In any case, this is not Fedora specific. The change should be done upstream first, then it'll get into Fedora with regular updates (once it's done). The upstream for evolution is https://bugzilla.gnome.org . I didn't search for any of it, but maybe the bug is already filled there.

Comment 4 Alex Williamson 2015-03-25 17:54:54 UTC
Created gnome bz https://bugzilla.gnome.org/show_bug.cgi?id=746763

If I were coding it, I'd probably have a shared window index that gets incremented each time a window is opened.  If a previous index window is closed... so what.  You can then always assume that the primary window, if you choose to only restore one, is the lowest remaining index.  If you choose to restore them all, then you simply iterate through the (potentially sparse) list creating new windows for the restored session.

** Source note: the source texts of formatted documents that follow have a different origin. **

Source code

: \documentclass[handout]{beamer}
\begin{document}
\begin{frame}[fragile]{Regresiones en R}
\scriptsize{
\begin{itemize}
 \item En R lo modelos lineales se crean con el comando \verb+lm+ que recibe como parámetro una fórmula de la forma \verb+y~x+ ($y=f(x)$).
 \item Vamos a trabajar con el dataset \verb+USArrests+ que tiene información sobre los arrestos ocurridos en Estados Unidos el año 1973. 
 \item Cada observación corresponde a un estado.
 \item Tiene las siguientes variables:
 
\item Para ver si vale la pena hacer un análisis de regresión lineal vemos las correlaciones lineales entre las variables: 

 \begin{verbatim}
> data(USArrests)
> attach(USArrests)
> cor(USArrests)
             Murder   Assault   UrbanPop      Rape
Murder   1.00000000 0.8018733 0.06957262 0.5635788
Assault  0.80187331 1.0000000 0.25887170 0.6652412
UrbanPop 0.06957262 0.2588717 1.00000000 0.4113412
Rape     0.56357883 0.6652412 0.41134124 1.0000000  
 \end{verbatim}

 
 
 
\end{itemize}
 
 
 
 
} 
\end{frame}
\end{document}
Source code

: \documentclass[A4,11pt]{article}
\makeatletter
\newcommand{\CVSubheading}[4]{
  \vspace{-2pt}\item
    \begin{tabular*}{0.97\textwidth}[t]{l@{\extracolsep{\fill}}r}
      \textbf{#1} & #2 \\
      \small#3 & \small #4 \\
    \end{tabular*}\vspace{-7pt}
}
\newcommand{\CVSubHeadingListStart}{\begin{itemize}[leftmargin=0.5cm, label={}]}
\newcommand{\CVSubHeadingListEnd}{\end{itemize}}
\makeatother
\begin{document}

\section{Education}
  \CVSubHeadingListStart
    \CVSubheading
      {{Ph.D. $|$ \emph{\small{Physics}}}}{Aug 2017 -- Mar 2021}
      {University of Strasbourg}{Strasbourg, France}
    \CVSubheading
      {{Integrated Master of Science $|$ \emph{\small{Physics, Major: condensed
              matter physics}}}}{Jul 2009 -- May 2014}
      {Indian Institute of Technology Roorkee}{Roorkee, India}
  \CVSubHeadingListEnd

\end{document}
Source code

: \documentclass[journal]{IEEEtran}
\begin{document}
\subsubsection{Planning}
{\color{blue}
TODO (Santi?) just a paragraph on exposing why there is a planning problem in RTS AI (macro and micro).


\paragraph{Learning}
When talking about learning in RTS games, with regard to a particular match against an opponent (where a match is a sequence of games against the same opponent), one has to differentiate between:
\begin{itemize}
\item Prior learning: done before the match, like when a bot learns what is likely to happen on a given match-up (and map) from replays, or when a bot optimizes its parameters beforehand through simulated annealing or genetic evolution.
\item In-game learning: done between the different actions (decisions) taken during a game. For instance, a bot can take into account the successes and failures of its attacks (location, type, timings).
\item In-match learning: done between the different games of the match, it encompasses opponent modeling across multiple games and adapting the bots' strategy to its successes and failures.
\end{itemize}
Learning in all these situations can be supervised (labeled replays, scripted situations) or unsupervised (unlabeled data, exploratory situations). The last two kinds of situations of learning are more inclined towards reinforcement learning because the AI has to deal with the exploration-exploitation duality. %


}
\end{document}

If you were to restore only a single window, it's a reasonable and documentable choice to select the oldest window as the restore candidate.  Heuristics to select the last window used sound troublesome and arbitrary from a user perspective.  But of course restoring them all eliminates that question.

TBH, as a user, restoring geometry on restart is not even something I would necessarily expect.  It's a nice feature, but it shouldn't induce bugs like this.  I wouldn't complain if the code dropped any notion of saving window geometry for restore any time multiple windows were in play.

Comment 5 Milan Crha 2015-04-07 06:25:51 UTC
You are right.

Let's close this in a favour of the upstream bug (to avoid bugzilla work duplicity). Thanks for filling it there.